=== Material provided ===
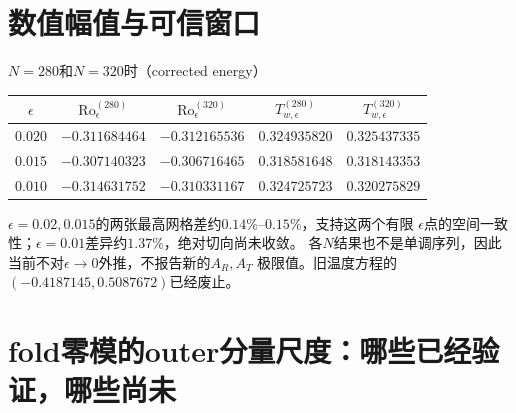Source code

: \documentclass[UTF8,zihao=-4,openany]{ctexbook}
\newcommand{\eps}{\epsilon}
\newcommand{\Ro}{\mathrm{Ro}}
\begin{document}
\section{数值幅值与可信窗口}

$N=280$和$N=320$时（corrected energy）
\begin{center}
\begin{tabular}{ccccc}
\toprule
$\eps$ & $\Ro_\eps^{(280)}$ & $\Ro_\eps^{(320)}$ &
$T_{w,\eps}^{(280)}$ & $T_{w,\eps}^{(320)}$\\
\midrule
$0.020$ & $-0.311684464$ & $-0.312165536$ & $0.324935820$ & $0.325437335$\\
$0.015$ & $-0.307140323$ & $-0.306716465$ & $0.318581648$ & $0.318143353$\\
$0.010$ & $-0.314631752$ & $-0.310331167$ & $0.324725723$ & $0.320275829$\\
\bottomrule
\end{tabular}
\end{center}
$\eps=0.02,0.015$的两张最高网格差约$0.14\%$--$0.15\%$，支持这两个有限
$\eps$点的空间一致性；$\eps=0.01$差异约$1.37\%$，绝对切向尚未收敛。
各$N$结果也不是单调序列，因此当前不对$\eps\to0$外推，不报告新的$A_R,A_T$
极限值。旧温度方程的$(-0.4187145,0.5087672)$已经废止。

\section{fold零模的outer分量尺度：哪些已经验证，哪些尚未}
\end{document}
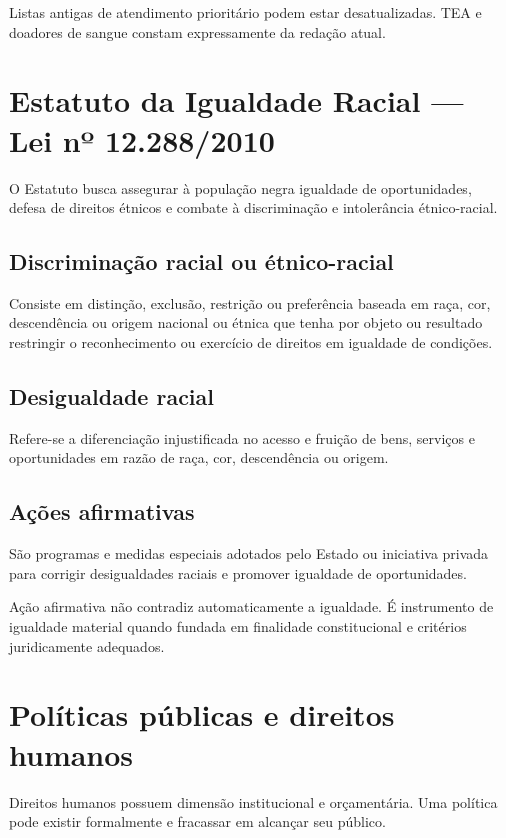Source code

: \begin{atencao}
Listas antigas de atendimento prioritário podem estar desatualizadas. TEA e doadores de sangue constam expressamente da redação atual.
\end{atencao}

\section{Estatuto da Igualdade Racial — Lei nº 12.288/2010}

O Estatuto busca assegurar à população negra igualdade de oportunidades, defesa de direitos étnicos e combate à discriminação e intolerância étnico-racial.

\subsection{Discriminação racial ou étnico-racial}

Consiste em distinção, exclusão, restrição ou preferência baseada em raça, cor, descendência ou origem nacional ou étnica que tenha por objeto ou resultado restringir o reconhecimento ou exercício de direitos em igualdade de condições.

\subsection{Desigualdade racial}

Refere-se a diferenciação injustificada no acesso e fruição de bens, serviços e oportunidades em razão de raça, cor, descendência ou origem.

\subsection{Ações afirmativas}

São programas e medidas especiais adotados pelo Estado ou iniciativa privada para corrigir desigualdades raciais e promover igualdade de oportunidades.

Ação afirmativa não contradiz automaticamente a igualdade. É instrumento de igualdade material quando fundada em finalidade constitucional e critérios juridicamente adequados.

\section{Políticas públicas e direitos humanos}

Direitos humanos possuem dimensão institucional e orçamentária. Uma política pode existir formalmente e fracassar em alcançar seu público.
===
Although the records above contain pictures, only their text is to be repeated, exactly as given.

## Final answer
Source code

: \documentclass[UTF8,zihao=-4,openany]{ctexbook}
\newcommand{\eps}{\epsilon}
\newcommand{\Ro}{\mathrm{Ro}}
\begin{document}
\section{数值幅值与可信窗口}

$N=280$和$N=320$时（corrected energy）
\begin{center}
\begin{tabular}{ccccc}
\toprule
$\eps$ & $\Ro_\eps^{(280)}$ & $\Ro_\eps^{(320)}$ &
$T_{w,\eps}^{(280)}$ & $T_{w,\eps}^{(320)}$\\
\midrule
$0.020$ & $-0.311684464$ & $-0.312165536$ & $0.324935820$ & $0.325437335$\\
$0.015$ & $-0.307140323$ & $-0.306716465$ & $0.318581648$ & $0.318143353$\\
$0.010$ & $-0.314631752$ & $-0.310331167$ & $0.324725723$ & $0.320275829$\\
\bottomrule
\end{tabular}
\end{center}
$\eps=0.02,0.015$的两张最高网格差约$0.14\%$--$0.15\%$，支持这两个有限
$\eps$点的空间一致性；$\eps=0.01$差异约$1.37\%$，绝对切向尚未收敛。
各$N$结果也不是单调序列，因此当前不对$\eps\to0$外推，不报告新的$A_R,A_T$
极限值。旧温度方程的$(-0.4187145,0.5087672)$已经废止。

\section{fold零模的outer分量尺度：哪些已经验证，哪些尚未}
\end{document}
Source code

: \begin{atencao}
Listas antigas de atendimento prioritário podem estar desatualizadas. TEA e doadores de sangue constam expressamente da redação atual.
\end{atencao}

\section{Estatuto da Igualdade Racial — Lei nº 12.288/2010}

O Estatuto busca assegurar à população negra igualdade de oportunidades, defesa de direitos étnicos e combate à discriminação e intolerância étnico-racial.

\subsection{Discriminação racial ou étnico-racial}

Consiste em distinção, exclusão, restrição ou preferência baseada em raça, cor, descendência ou origem nacional ou étnica que tenha por objeto ou resultado restringir o reconhecimento ou exercício de direitos em igualdade de condições.

\subsection{Desigualdade racial}

Refere-se a diferenciação injustificada no acesso e fruição de bens, serviços e oportunidades em razão de raça, cor, descendência ou origem.

\subsection{Ações afirmativas}

São programas e medidas especiais adotados pelo Estado ou iniciativa privada para corrigir desigualdades raciais e promover igualdade de oportunidades.

Ação afirmativa não contradiz automaticamente a igualdade. É instrumento de igualdade material quando fundada em finalidade constitucional e critérios juridicamente adequados.

\section{Políticas públicas e direitos humanos}

Direitos humanos possuem dimensão institucional e orçamentária. Uma política pode existir formalmente e fracassar em alcançar seu público.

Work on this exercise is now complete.